- **REQUIRED ACTION**
For the data that follows, report how many lines include the string "Request", and write the number alone.

- **DATASET RECORDS**
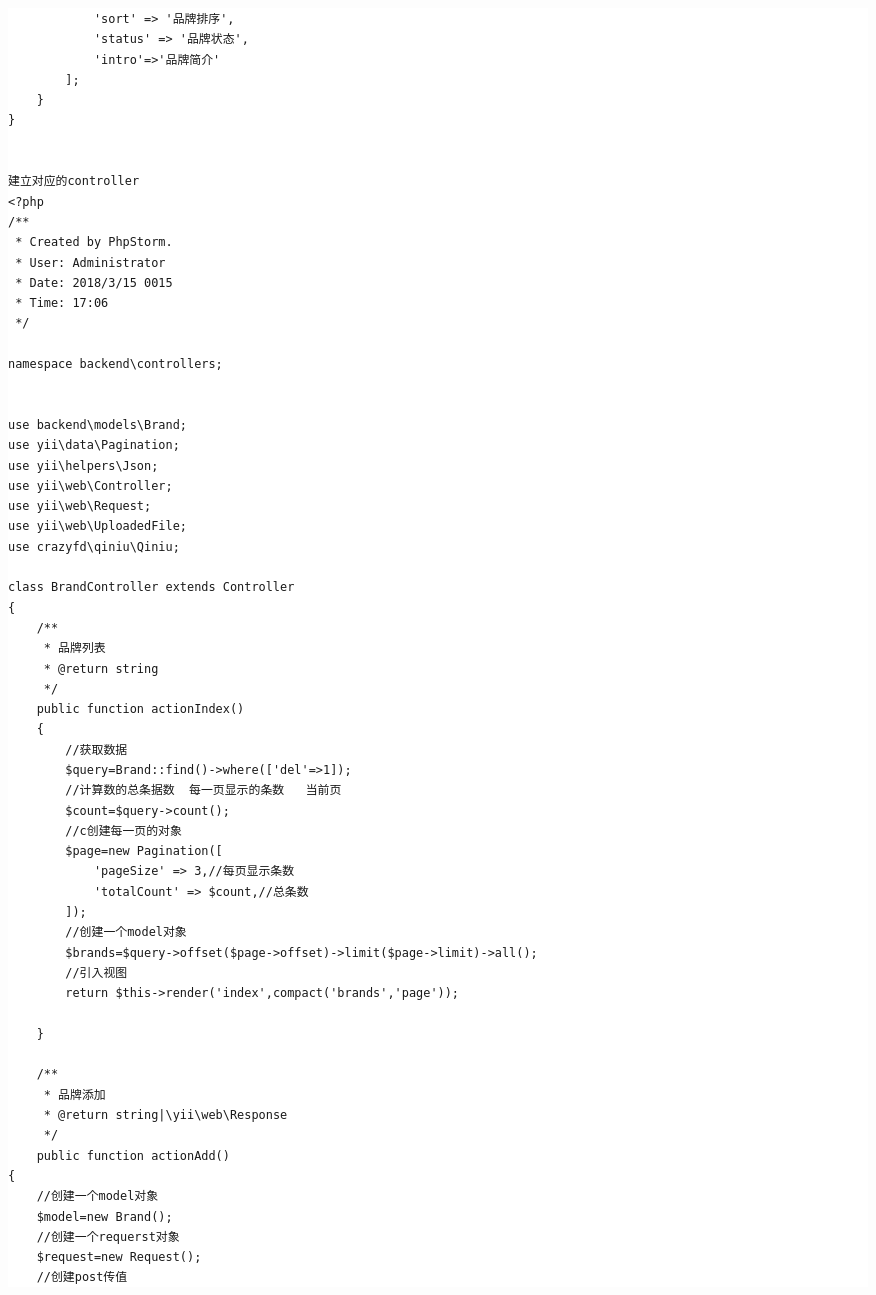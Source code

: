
 ```
            'sort' => '品牌排序',
            'status' => '品牌状态',
            'intro'=>'品牌简介'
        ];
    }
}


建立对应的controller
<?php
/**
 * Created by PhpStorm.
 * User: Administrator
 * Date: 2018/3/15 0015
 * Time: 17:06
 */

namespace backend\controllers;


use backend\models\Brand;
use yii\data\Pagination;
use yii\helpers\Json;
use yii\web\Controller;
use yii\web\Request;
use yii\web\UploadedFile;
use crazyfd\qiniu\Qiniu;

class BrandController extends Controller
{
    /**
     * 品牌列表
     * @return string
     */
    public function actionIndex()
    {
        //获取数据
        $query=Brand::find()->where(['del'=>1]);
        //计算数的总条据数  每一页显示的条数   当前页
        $count=$query->count();
        //c创建每一页的对象
        $page=new Pagination([
            'pageSize' => 3,//每页显示条数
            'totalCount' => $count,//总条数
        ]);
        //创建一个model对象
        $brands=$query->offset($page->offset)->limit($page->limit)->all();
        //引入视图
        return $this->render('index',compact('brands','page'));

    }

    /**
     * 品牌添加
     * @return string|\yii\web\Response
     */
    public function actionAdd()
{
    //创建一个model对象
    $model=new Brand();
    //创建一个requerst对象
    $request=new Request();
    //创建post传值
```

- **SOLUTION**
2